Key Achievement: Successfully operationalized a machine learning model from research to production, including custom tooling development for real-time feature engineering and inference at authentication time.

Business Problem

The organization faced persistent automated account creation attacks where adversaries used bot-generated email patterns to create thousands of fake accounts. These attacks had multiple impacts:

Pollution of user databases with fake accounts
Resource consumption from fraudulent registrations
Potential for coordinated abuse campaigns
Manual investigation overhead for security analysts

Traditional rule-based detection was insufficient—attackers adapted patterns faster than rules could be updated. A machine learning approach was needed to identify structural patterns in bot-generated emails that humans might miss.

Technical Approach

Feature Engineering

Rather than relying on simple heuristics, I engineered features that captured the structural and statistical patterns in email addresses:

Character-level n-grams (TFIDF): Captured recurring character sequences typical of bot-generated strings (e.g., random consonant clusters, keyboard walks)
Statistical features: Digit ratios, vowel distributions, character entropy, and length metrics
Domain characteristics: TLD patterns, subdomain presence, disposable email service indicators
Dimensionality reduction (PCA): Compressed high-dimensional TFIDF features while retaining discriminative power

Model Development

Built a logistic regression classifier trained on labeled historical data. The model learned to distinguish between organic email patterns (user-chosen addresses) and programmatically generated ones. Feature selection and hyperparameter tuning focused on maintaining high precision to minimize false positives impacting legitimate users.

91.8%

Accuracy

93.7%

Precision

89.6%

Recall

Production Operationalization

The most challenging aspect was bridging the gap between offline model training and real-time production inference. The model was trained on pre-computed features, but production systems only had raw email strings at authentication time.
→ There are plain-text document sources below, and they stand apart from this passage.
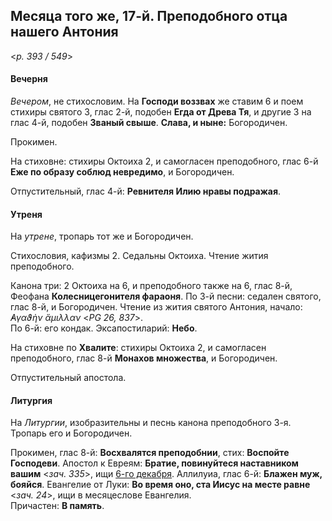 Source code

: 
## Месяца того же, 17-й. Преподобного отца нашего Антония  

<*p. 393 / 549*>

#### Вечерня

*Вечером*, не стихословим. На **Господи воззвах** же ставим 6 и поем стихиры святого 3, глас 2-й, 
подобен **Егда от Древа Тя**, и другие 3 на глас 4-й, подобен **Званый свыше**. 
**Слава, и ныне:** Богородичен.   

Прокимен. 

На стиховне: стихиры Октоиха 2, и самогласен преподобного, глас 6-й **Еже по образу соблюд невредимо**, 
и Богородичен.  

Отпустительный, глас 4-й: **Ревнителя Илию нравы подражая**. 

#### Утреня

На *утрене*, тропарь тот же и Богородичен. 

Стихословия, кафизмы 2. Седальны Октоиха. Чтение жития преподобного.  

Канона три: 2 Октоиха на 6, и преподобного также на 6, глас 8-й, Феофана **Колесницегонителя фараоня**. 
По 3-й песни: седален святого, глас 8-й, и Богородичен. 
Чтение из жития святого Антония, начало: *̓Αγαϑὴν ἄμιλλαν* <*PG 26, 837*>.    
По 6-й: его кондак.
Эксапостиларий: **Небо**.  

На стиховне по **Хвалите**: стихиры Октоиха 2, и самогласен преподобного, глас 8-й **Монахов множества**, 
и Богородичен. 

Отпустительный апостола. 

#### Литургия

На *Литургии*, изобразительны и песнь канона преподобного 3-я. 
Тропарь его и Богородичен. 

Прокимен, глас 8-й: **Восхвалятся преподобнии**, стих: **Воспойте Господеви**.
Апостол к Евреям: **Братие, повинуйтеся наставником вашим** <*зач. 335*>, 
ищи [6-го декабря](../12_december/12_06_EUR.ru.md). 
Аллилуиа, глас 6-й: **Блажен муж, бояйся**. 
Евангелие от Луки: **Во время оно, ста Иисус на месте равне** <*зач. 24*>, ищи в месяцеслове Евангелия.  
Причастен: **В память**.  
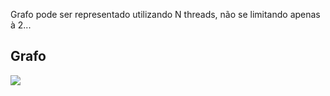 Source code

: Grafo pode ser representado utilizando N threads, não se limitando apenas à 2...

<h2>Grafo</h2>
<img src="https://github.com/Victor-de-Marqui121/computa-o-paralela/blob/main/Exerc%C3%ADcios%2004%20-%20Modelo%20de%20tarefas/Implementacao_Inicial/graph1_a.png?raw=true">
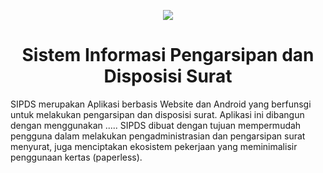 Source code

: <p align="center"><img src="https://user-images.githubusercontent.com/49423419/236655872-b7f6f0cb-1fe3-47d4-a486-6acda0e8f27c.png"></p>

<h1 align="center">
Sistem Informasi Pengarsipan dan <br> Disposisi Surat
</h1>

<p>SIPDS merupakan Aplikasi berbasis Website dan Android yang berfunsgi untuk melakukan pengarsipan dan disposisi surat. Aplikasi ini dibangun dengan menggunakan .....
SIPDS dibuat dengan tujuan mempermudah pengguna dalam melakukan pengadministrasian dan pengarsipan surat menyurat, juga menciptakan ekosistem pekerjaan yang meminimalisir penggunaan kertas (paperless). 

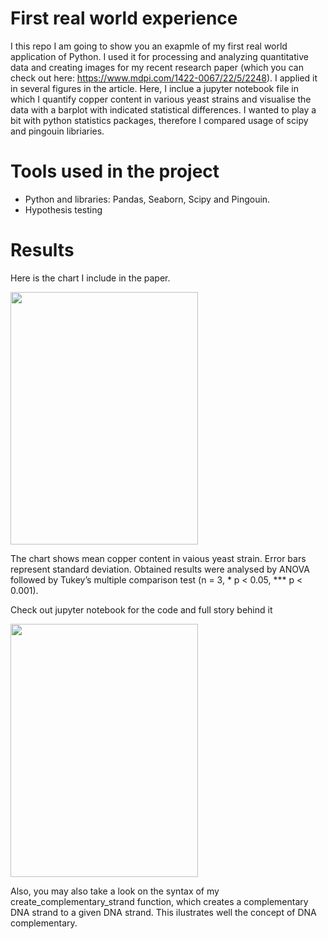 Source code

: # First real world experience

I this repo I am going to show you an exapmle of my first real world application of Python. I used it for processing and analyzing quantitative data and creating images for my recent research paper (which you can check out here: https://www.mdpi.com/1422-0067/22/5/2248). I applied it in several figures in the article. Here, I inclue a jupyter notebook file in which I quantify copper content in various yeast strains and visualise the data with a barplot with indicated statistical differences. I wanted to play a bit with python statistics packages, therefore I compared usage of scipy and pingouin libriaries.

# Tools used in the project

* Python and libraries: Pandas, Seaborn, Scipy and Pingouin.
* Hypothesis testing

# Results

Here is the chart I include in the paper. 

<img src="images/dna_complement.png" width="300" height="404.68">


The chart shows mean copper content in vaious yeast strain. Error bars represent standard deviation. Obtained results
were analysed by ANOVA followed by Tukey’s multiple comparison test (n = 3, * p < 0.05, *** p < 0.001).

Check out jupyter notebook for the code and full story behind it

<img src="images/dna_complement.png" width="300" height="404.68">

Also, you may also take a look on the syntax of my create_complementary_strand function, which creates a complementary DNA strand to a given DNA strand. This ilustrates well the concept of DNA complementary.
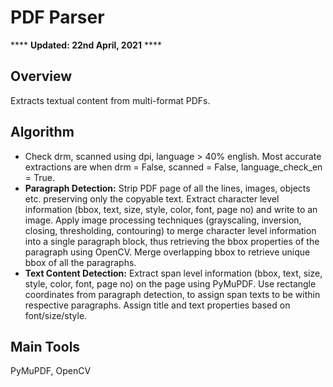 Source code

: # PDF Parser
**** **Updated: 22nd April, 2021** ****
## Overview
Extracts textual content from multi-format PDFs.

## Algorithm
- Check drm, scanned using dpi, language > 40% english. Most accurate extractions are when drm = False, scanned = False, language_check_en = True.
- **Paragraph Detection:** Strip PDF page of all the lines, images, objects etc. preserving only the copyable text. Extract character level information (bbox, text, size, style, color, font, page no) and write to an image. Apply image processing techniques (grayscaling, inversion, closing, thresholding, contouring) to merge character level information into a single paragraph block, thus retrieving the bbox properties of the paragraph using OpenCV. Merge overlapping bbox to retrieve unique bbox of all the paragraphs.
- **Text Content Detection:** Extract span level information (bbox, text, size, style, color, font, page no) on the page using PyMuPDF. Use rectangle coordinates from paragraph detection, to assign span texts to be within respective paragraphs. Assign title and text properties based on font/size/style.

## Main Tools
PyMuPDF, OpenCV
Solution: Developed a custom command (emailaddressfeatures) that performs real-time feature extraction on streaming authentication events. This command:

Ingests raw email addresses from SSO events
Calculates all required features (n-grams, statistical metrics, domain properties) on-the-fly
Integrates seamlessly into the existing security monitoring pipeline
Maintains sub-second latency to avoid impacting authentication flows

Deployment Architecture

The solution operates as part of the real-time security monitoring stack:

SSO authentication events stream into the security data platform
Custom feature extraction command processes each registration event
Pre-trained TFIDF vectorizer and PCA models transform features
Logistic regression model scores the email address
High-risk scores trigger automated blocking and alert generation

Business Impact

Automated Detection: Eliminated manual review of suspicious registration patterns
Scalable Defense: Handles thousands of registrations per hour with consistent accuracy
Adaptive Learning: Model can be retrained on new attack patterns as they emerge
Low False Positives: 94% precision ensures legitimate users are rarely impacted

Technical Skills Demonstrated

End-to-end ML pipeline development (data collection, feature engineering, training, deployment)
Production ML operationalization and real-time inference systems
Custom tooling development for security automation
Security data analysis and threat pattern recognition
Performance optimization for low-latency security decisions

Key Takeaway: This project demonstrates ability to move beyond proof-of-concept ML models to production-grade security systems. The challenge wasn't just building an accurate model—it was engineering the infrastructure to deploy it reliably at scale in a security-critical authentication flow.

Future Enhancements

Potential improvements identified during development:

Incorporate behavioral features (registration velocity, IP reputation, device fingerprinting)
Implement online learning to adapt to evolving bot patterns without full retraining
Add explainability layer to surface which features triggered high-risk scores
Expand to other authentication vectors beyond email (username patterns, etc.)